Scan the material below and copy every line holding the word "overdraw".
Start of Exercise inputs
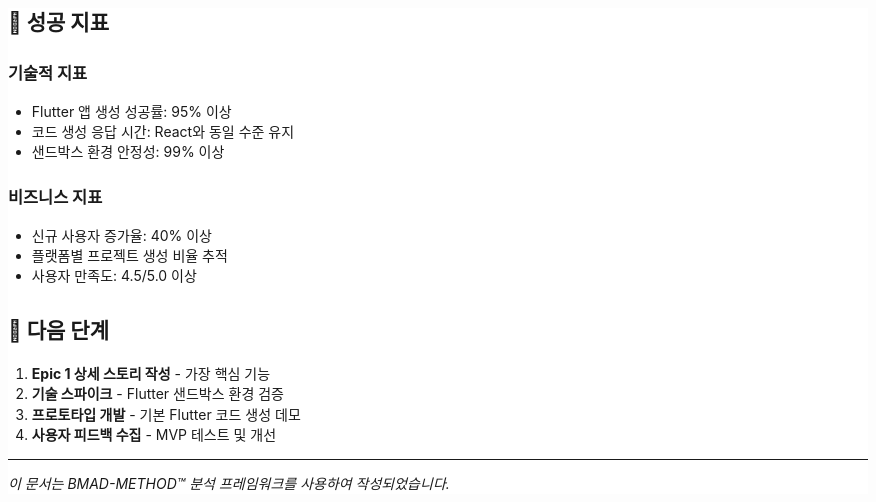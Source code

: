 ## 🚀 성공 지표

### 기술적 지표
- Flutter 앱 생성 성공률: 95% 이상
- 코드 생성 응답 시간: React와 동일 수준 유지
- 샌드박스 환경 안정성: 99% 이상

### 비즈니스 지표  
- 신규 사용자 증가율: 40% 이상
- 플랫폼별 프로젝트 생성 비율 추적
- 사용자 만족도: 4.5/5.0 이상

## 🔄 다음 단계

1. **Epic 1 상세 스토리 작성** - 가장 핵심 기능
2. **기술 스파이크** - Flutter 샌드박스 환경 검증  
3. **프로토타입 개발** - 기본 Flutter 코드 생성 데모
4. **사용자 피드백 수집** - MVP 테스트 및 개선

---

*이 문서는 BMAD-METHOD™ 분석 프레임워크를 사용하여 작성되었습니다.*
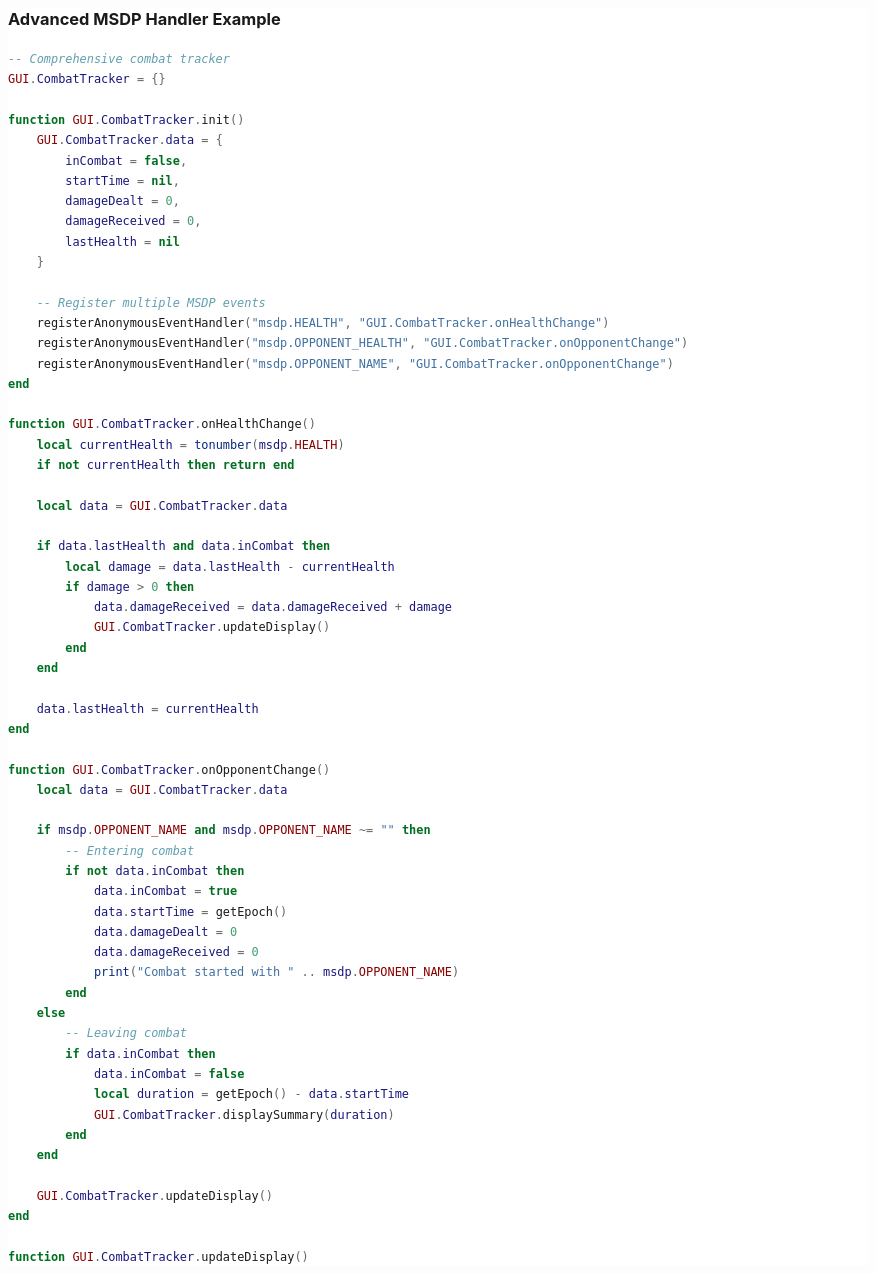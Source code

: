 ### Advanced MSDP Handler Example

```lua
-- Comprehensive combat tracker
GUI.CombatTracker = {}

function GUI.CombatTracker.init()
    GUI.CombatTracker.data = {
        inCombat = false,
        startTime = nil,
        damageDealt = 0,
        damageReceived = 0,
        lastHealth = nil
    }
    
    -- Register multiple MSDP events
    registerAnonymousEventHandler("msdp.HEALTH", "GUI.CombatTracker.onHealthChange")
    registerAnonymousEventHandler("msdp.OPPONENT_HEALTH", "GUI.CombatTracker.onOpponentChange")
    registerAnonymousEventHandler("msdp.OPPONENT_NAME", "GUI.CombatTracker.onOpponentChange")
end

function GUI.CombatTracker.onHealthChange()
    local currentHealth = tonumber(msdp.HEALTH)
    if not currentHealth then return end
    
    local data = GUI.CombatTracker.data
    
    if data.lastHealth and data.inCombat then
        local damage = data.lastHealth - currentHealth
        if damage > 0 then
            data.damageReceived = data.damageReceived + damage
            GUI.CombatTracker.updateDisplay()
        end
    end
    
    data.lastHealth = currentHealth
end

function GUI.CombatTracker.onOpponentChange()
    local data = GUI.CombatTracker.data
    
    if msdp.OPPONENT_NAME and msdp.OPPONENT_NAME ~= "" then
        -- Entering combat
        if not data.inCombat then
            data.inCombat = true
            data.startTime = getEpoch()
            data.damageDealt = 0
            data.damageReceived = 0
            print("Combat started with " .. msdp.OPPONENT_NAME)
        end
    else
        -- Leaving combat
        if data.inCombat then
            data.inCombat = false
            local duration = getEpoch() - data.startTime
            GUI.CombatTracker.displaySummary(duration)
        end
    end
    
    GUI.CombatTracker.updateDisplay()
end

function GUI.CombatTracker.updateDisplay()
```
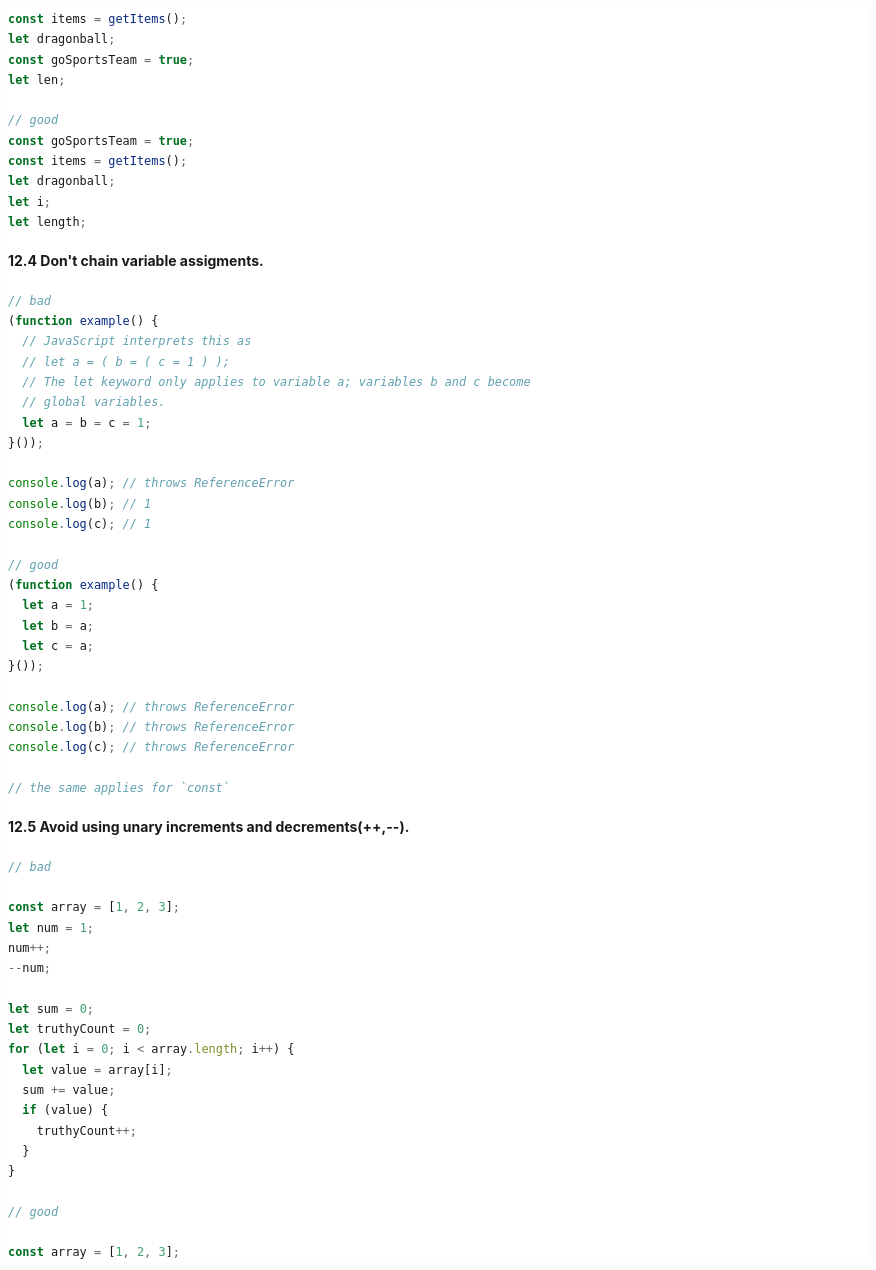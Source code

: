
 ```javascript
const items = getItems();
let dragonball;
const goSportsTeam = true;
let len;

// good
const goSportsTeam = true;
const items = getItems();
let dragonball;
let i;
let length;
```
#### 12.4 Don't chain variable assigments.
```javascript
// bad
(function example() {
  // JavaScript interprets this as
  // let a = ( b = ( c = 1 ) );
  // The let keyword only applies to variable a; variables b and c become
  // global variables.
  let a = b = c = 1;
}());

console.log(a); // throws ReferenceError
console.log(b); // 1
console.log(c); // 1

// good
(function example() {
  let a = 1;
  let b = a;
  let c = a;
}());

console.log(a); // throws ReferenceError
console.log(b); // throws ReferenceError
console.log(c); // throws ReferenceError

// the same applies for `const`
```
#### 12.5 Avoid using unary increments and decrements(++,--).
```javascript
// bad

const array = [1, 2, 3];
let num = 1;
num++;
--num;

let sum = 0;
let truthyCount = 0;
for (let i = 0; i < array.length; i++) {
  let value = array[i];
  sum += value;
  if (value) {
    truthyCount++;
  }
}

// good

const array = [1, 2, 3];
```

  [index]: number,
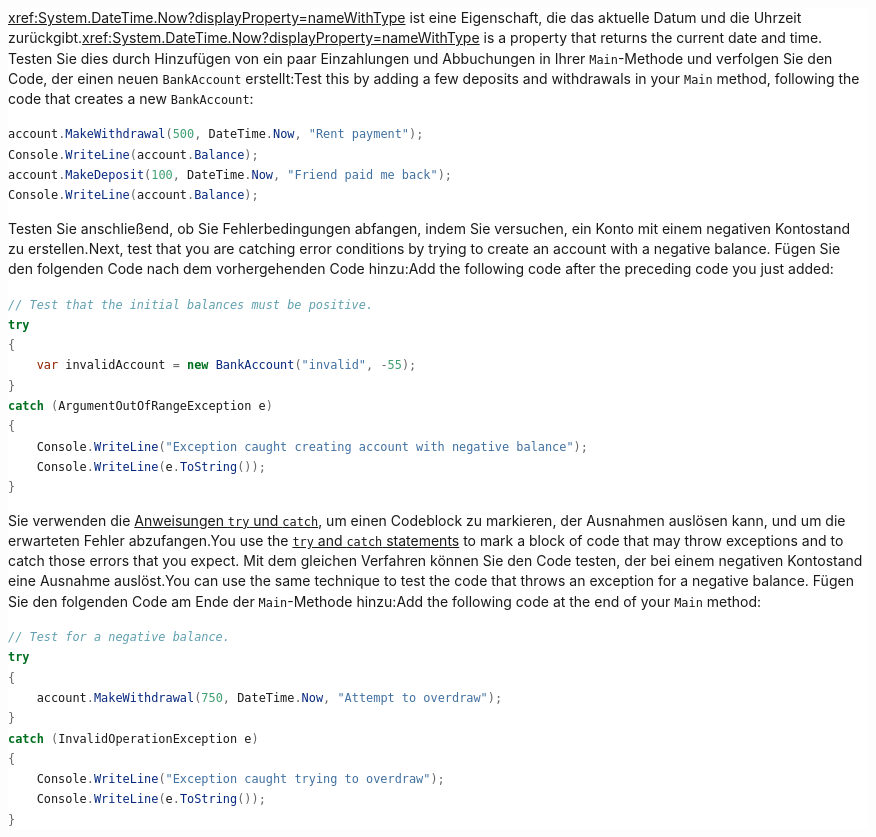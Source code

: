 <span data-ttu-id="0abf1-213"><xref:System.DateTime.Now?displayProperty=nameWithType> ist eine Eigenschaft, die das aktuelle Datum und die Uhrzeit zurückgibt.</span><span class="sxs-lookup"><span data-stu-id="0abf1-213"><xref:System.DateTime.Now?displayProperty=nameWithType> is a property that returns the current date and time.</span></span> <span data-ttu-id="0abf1-214">Testen Sie dies durch Hinzufügen von ein paar Einzahlungen und Abbuchungen in Ihrer `Main`-Methode und verfolgen Sie den Code, der einen neuen `BankAccount` erstellt:</span><span class="sxs-lookup"><span data-stu-id="0abf1-214">Test this by adding a few deposits and withdrawals in your `Main` method, following the code that creates a new `BankAccount`:</span></span>

```csharp
account.MakeWithdrawal(500, DateTime.Now, "Rent payment");
Console.WriteLine(account.Balance);
account.MakeDeposit(100, DateTime.Now, "Friend paid me back");
Console.WriteLine(account.Balance);
```

<span data-ttu-id="0abf1-215">Testen Sie anschließend, ob Sie Fehlerbedingungen abfangen, indem Sie versuchen, ein Konto mit einem negativen Kontostand zu erstellen.</span><span class="sxs-lookup"><span data-stu-id="0abf1-215">Next, test that you are catching error conditions by trying to create an account with a negative balance.</span></span> <span data-ttu-id="0abf1-216">Fügen Sie den folgenden Code nach dem vorhergehenden Code hinzu:</span><span class="sxs-lookup"><span data-stu-id="0abf1-216">Add the following code after the preceding code you just added:</span></span>

```csharp
// Test that the initial balances must be positive.
try
{
    var invalidAccount = new BankAccount("invalid", -55);
}
catch (ArgumentOutOfRangeException e)
{
    Console.WriteLine("Exception caught creating account with negative balance");
    Console.WriteLine(e.ToString());
}
```

<span data-ttu-id="0abf1-217">Sie verwenden die [Anweisungen `try` und `catch`](../../language-reference/keywords/try-catch.md), um einen Codeblock zu markieren, der Ausnahmen auslösen kann, und um die erwarteten Fehler abzufangen.</span><span class="sxs-lookup"><span data-stu-id="0abf1-217">You use the [`try` and `catch` statements](../../language-reference/keywords/try-catch.md) to mark a block of code that may throw exceptions and to catch those errors that you expect.</span></span> <span data-ttu-id="0abf1-218">Mit dem gleichen Verfahren können Sie den Code testen, der bei einem negativen Kontostand eine Ausnahme auslöst.</span><span class="sxs-lookup"><span data-stu-id="0abf1-218">You can use the same technique to test the code that throws an exception for a negative balance.</span></span> <span data-ttu-id="0abf1-219">Fügen Sie den folgenden Code am Ende der `Main`-Methode hinzu:</span><span class="sxs-lookup"><span data-stu-id="0abf1-219">Add the following code at the end of your `Main` method:</span></span>

```csharp
// Test for a negative balance.
try
{
    account.MakeWithdrawal(750, DateTime.Now, "Attempt to overdraw");
}
catch (InvalidOperationException e)
{
    Console.WriteLine("Exception caught trying to overdraw");
    Console.WriteLine(e.ToString());
}
```
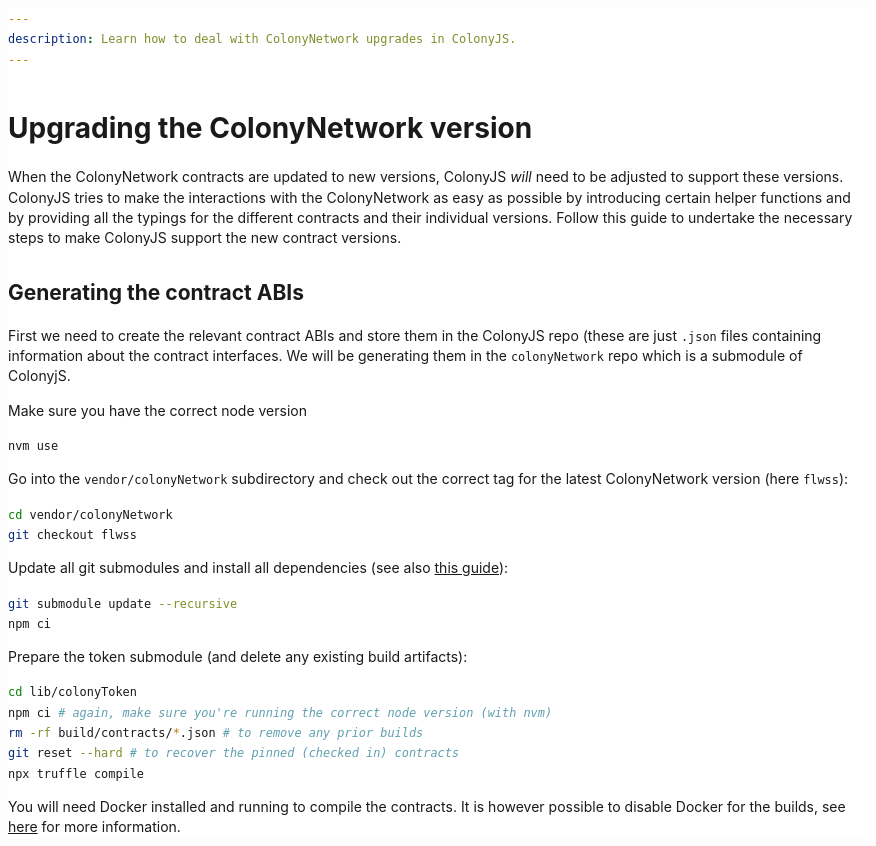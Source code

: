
```yaml
---
description: Learn how to deal with ColonyNetwork upgrades in ColonyJS.
---
```


# Upgrading the ColonyNetwork version

When the ColonyNetwork contracts are updated to new versions, ColonyJS _will_ need to be adjusted to support these versions. ColonyJS tries to make the interactions with the ColonyNetwork as easy as possible by introducing certain helper functions and by providing all the typings for the different contracts and their individual versions. Follow this guide to undertake the necessary steps to make ColonyJS support the new contract versions.

## Generating the contract ABIs

First we need to create the relevant contract ABIs and store them in the ColonyJS repo (these are just `.json` files containing information about the contract interfaces. We will be generating them in the `colonyNetwork` repo which is a submodule of ColonyjS.&#x20;

Make sure you have the correct node version

```bash
nvm use
```

Go into the `vendor/colonyNetwork` subdirectory and check out the correct tag for the latest ColonyNetwork version (here `flwss`):

```bash
cd vendor/colonyNetwork
git checkout flwss
```

Update all git submodules and install all dependencies (see also [this guide](https://colony.gitbook.io/colony-network/quick-start)):

```bash
git submodule update --recursive
npm ci
```

Prepare the token submodule (and delete any existing build artifacts):

```bash
cd lib/colonyToken
npm ci # again, make sure you're running the correct node version (with nvm)
rm -rf build/contracts/*.json # to remove any prior builds
git reset --hard # to recover the pinned (checked in) contracts
npx truffle compile
```

You will need Docker installed and running to compile the contracts. It is however possible to disable Docker for the builds, see [here](https://colony.gitbook.io/colony-network/quick-start) for more information.
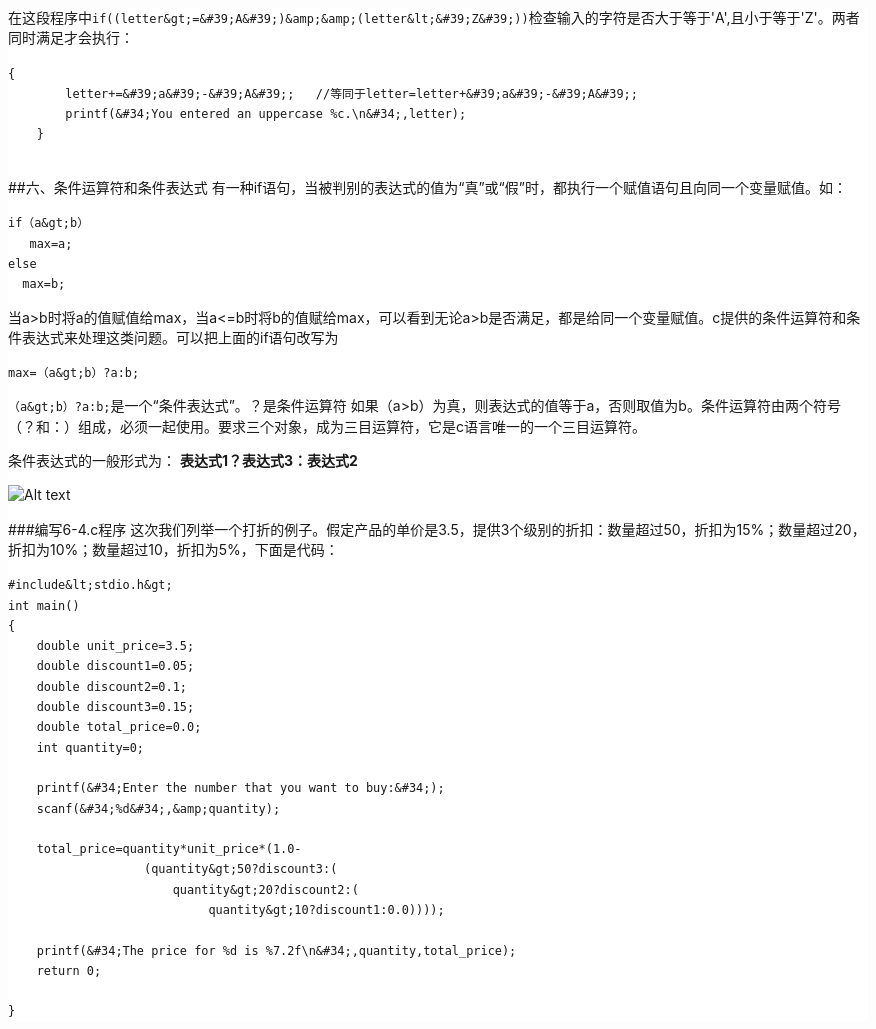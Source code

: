 在这段程序中`if((letter&gt;=&#39;A&#39;)&amp;&amp;(letter&lt;&#39;Z&#39;))`检查输入的字符是否大于等于&#39;A&#39;,且小于等于&#39;Z&#39;。两者同时满足才会执行：
```
{
        letter+=&#39;a&#39;-&#39;A&#39;;   //等同于letter=letter+&#39;a&#39;-&#39;A&#39;; 
        printf(&#34;You entered an uppercase %c.\n&#34;,letter);
    }
    
```

##六、条件运算符和条件表达式
有一种if语句，当被判别的表达式的值为“真”或“假”时，都执行一个赋值语句且向同一个变量赋值。如：
```
if（a&gt;b）
   max=a;
else
  max=b;
```
当a&gt;b时将a的值赋值给max，当a&lt;=b时将b的值赋给max，可以看到无论a&gt;b是否满足，都是给同一个变量赋值。c提供的条件运算符和条件表达式来处理这类问题。可以把上面的if语句改写为
```
max=（a&gt;b）?a:b;
```

`（a&gt;b）?a:b;`是一个“条件表达式”。？是条件运算符
如果（a&gt;b）为真，则表达式的值等于a，否则取值为b。条件运算符由两个符号（？和：）组成，必须一起使用。要求三个对象，成为三目运算符，它是c语言唯一的一个三目运算符。

条件表达式的一般形式为：
**表达式1？表达式3：表达式2**

![Alt text](https://dn-anything-about-doc.qbox.me/c/6-6.jpg)

###编写6-4.c程序
这次我们列举一个打折的例子。假定产品的单价是3.5，提供3个级别的折扣：数量超过50，折扣为15%；数量超过20，折扣为10%；数量超过10，折扣为5%，下面是代码：

```
#include&lt;stdio.h&gt;
int main()
{
    double unit_price=3.5;
    double discount1=0.05;
    double discount2=0.1;
    double discount3=0.15;
    double total_price=0.0;
    int quantity=0;
    
    printf(&#34;Enter the number that you want to buy:&#34;);
    scanf(&#34;%d&#34;,&amp;quantity);
    
    total_price=quantity*unit_price*(1.0-
                   (quantity&gt;50?discount3:(
                       quantity&gt;20?discount2:(
                            quantity&gt;10?discount1:0.0))));
    
    printf(&#34;The price for %d is %7.2f\n&#34;,quantity,total_price);
    return 0;
    
}

```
End of Exercise inputs
- [Result of the task]
    account.MakeWithdrawal(750, DateTime.Now, "Attempt to overdraw");
    Console.WriteLine("Exception caught trying to overdraw");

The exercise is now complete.